Strong third-quarter performance makes the stock stand out
The big catalyst behind the company's strong rally was when Curaleaf reported its third-quarter earnings in November that showed record revenue of $61.8 million. Even more encouraging, the company recorded positive adjusted earnings before interest, taxes, depreciation, and amortization (EBITDA) of $9 million as well. Although it reported a net loss of $7.4 million, it's still a fairly mild loss, and adjusted EBITDA can be a better indicator of the company's performance since it excludes non-cash items like depreciation and amortization.
Given how much marijuana stocks have struggled to stay out of the red, Curaleaf's numbers were a positive surprise for investors. And as cannabis companies report losses and announce job cuts, Curaleaf becomes a more attractive investment by comparison.
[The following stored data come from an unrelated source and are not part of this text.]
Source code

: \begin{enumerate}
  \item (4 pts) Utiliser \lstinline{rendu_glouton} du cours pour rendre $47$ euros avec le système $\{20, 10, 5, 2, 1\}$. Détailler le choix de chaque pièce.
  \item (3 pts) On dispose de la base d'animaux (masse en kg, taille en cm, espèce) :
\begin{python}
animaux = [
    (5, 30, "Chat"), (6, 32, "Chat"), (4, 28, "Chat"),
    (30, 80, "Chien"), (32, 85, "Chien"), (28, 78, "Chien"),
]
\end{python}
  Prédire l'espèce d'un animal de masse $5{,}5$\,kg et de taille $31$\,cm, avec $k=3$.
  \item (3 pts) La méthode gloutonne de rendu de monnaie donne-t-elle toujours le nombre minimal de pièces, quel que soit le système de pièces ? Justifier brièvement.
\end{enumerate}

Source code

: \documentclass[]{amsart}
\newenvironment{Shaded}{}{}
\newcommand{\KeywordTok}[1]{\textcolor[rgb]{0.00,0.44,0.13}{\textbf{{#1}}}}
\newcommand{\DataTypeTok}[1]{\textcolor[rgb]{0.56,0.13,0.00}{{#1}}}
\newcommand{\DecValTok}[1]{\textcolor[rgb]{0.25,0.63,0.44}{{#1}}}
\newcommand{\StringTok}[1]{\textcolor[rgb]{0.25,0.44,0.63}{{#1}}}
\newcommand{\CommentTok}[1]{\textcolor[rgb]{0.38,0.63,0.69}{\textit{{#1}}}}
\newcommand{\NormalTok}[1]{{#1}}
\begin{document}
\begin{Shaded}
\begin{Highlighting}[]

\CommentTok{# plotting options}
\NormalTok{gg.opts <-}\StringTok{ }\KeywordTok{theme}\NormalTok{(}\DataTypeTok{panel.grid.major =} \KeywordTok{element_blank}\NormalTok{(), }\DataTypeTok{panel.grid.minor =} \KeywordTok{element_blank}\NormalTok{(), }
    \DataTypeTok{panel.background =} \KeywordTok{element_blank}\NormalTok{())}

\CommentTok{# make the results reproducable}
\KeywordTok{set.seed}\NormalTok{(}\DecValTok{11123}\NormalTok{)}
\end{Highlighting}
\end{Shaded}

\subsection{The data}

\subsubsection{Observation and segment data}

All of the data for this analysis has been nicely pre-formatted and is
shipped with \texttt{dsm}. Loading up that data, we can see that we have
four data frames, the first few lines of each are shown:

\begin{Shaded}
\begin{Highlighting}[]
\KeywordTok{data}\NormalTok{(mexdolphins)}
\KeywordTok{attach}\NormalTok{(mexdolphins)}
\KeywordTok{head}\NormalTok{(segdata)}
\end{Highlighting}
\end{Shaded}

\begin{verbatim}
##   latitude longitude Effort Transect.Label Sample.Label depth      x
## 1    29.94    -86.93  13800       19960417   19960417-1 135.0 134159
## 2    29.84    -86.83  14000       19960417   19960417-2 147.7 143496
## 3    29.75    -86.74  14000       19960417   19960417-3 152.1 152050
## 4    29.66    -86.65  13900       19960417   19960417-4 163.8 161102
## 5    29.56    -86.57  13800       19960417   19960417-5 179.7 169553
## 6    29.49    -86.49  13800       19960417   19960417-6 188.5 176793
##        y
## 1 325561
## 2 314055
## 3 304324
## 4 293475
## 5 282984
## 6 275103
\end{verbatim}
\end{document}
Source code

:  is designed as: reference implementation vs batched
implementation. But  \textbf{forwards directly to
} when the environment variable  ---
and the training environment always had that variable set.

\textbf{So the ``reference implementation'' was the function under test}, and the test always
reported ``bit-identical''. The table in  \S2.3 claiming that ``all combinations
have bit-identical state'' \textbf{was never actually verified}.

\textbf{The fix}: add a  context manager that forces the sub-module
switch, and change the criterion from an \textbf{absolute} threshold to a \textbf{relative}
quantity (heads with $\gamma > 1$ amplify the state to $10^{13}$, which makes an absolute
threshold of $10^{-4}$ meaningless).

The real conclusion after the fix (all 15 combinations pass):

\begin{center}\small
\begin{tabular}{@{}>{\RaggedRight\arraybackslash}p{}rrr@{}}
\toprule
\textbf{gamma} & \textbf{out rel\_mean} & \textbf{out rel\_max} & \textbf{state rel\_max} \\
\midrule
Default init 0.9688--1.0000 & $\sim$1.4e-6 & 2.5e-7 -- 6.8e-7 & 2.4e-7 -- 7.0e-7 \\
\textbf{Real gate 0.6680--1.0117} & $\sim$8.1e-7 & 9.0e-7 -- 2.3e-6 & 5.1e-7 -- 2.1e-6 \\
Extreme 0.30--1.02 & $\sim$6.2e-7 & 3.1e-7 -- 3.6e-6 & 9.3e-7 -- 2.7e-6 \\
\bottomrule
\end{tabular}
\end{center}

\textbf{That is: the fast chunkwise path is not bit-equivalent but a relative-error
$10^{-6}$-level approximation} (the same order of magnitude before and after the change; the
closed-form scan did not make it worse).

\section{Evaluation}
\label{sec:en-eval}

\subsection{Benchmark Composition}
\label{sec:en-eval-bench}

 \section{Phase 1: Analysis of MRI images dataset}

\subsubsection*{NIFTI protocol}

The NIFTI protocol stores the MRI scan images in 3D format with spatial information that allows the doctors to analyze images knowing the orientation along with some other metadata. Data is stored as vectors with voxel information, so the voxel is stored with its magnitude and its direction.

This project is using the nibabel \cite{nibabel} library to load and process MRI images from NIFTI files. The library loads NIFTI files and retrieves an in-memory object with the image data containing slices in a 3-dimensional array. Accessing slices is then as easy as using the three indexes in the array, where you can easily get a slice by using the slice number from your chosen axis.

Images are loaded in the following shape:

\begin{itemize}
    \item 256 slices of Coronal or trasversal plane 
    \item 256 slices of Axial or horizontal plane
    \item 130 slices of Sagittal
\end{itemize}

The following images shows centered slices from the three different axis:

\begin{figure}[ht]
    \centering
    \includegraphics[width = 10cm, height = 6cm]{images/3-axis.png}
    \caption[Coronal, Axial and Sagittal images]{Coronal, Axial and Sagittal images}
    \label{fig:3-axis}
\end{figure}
Many cannabis companies are struggling, and although Curaleaf has burned through more than $20 million in cash from its day-to-day operations over the past nine months, it's only a modest increase from the $16 million it used up in its operating activities in the prior-year period. And without any drastic cost-cutting measures announced, there don't appear to be signs that the company is running low on cash or that it's having trouble paying its bills.
How much higher can Curaleaf go?
At $6.25 per share, Curaleaf is still nowhere near the highs it reached in 2019 when it was trading at nearly $12. And it likely won't get back there without a strong fourth quarter to finish the year. Currently, Curaleaf's stock trades at 17 times its sales. That isn't cheap when you consider that fellow multistate operator Acreage Holdings trades at only eight times sales. Curaleaf does compare favorably against Canopy Growth and its 28 times sales. If investors valued Curaleaf at a similar multiple of sales to Canopy Growth, that would give Curaleaf's stock an upside of more than 50% from where it is today, putting its price into double-digits.
However, Canopy Growth is also a less risky stock given that it operates in a Canadian market where pot is legal across the country in addition to having operations in other parts of the world. But Curaleaf has the potential to be a hotter commodity especially now that its acquisition of Cura Partners is finally complete, which will unlock a lot more growth for the company, particularly in California where Cura Partners enjoys strong market share with its Select brand of products.
Is Curaleaf a buy today?
Despite the opportunity that exists for Curaleaf to continue growing, the stock's still too expensive to buy today. While Curaleaf and Canopy Growth continue to be valued higher than many of their peers, those valuations may not last if the companies underperform in their next round of earnings releases. And given how often marijuana stocks have fallen short of expectations, holding Curaleaf heading into earnings can be a risky endeavor.
Until Curaleaf can curb its cash burn and show that its business is more sustainable and profits more consistent, investors may want to hold off on buying shares just yet. There's still too much risk to make Curaleaf a good buy today.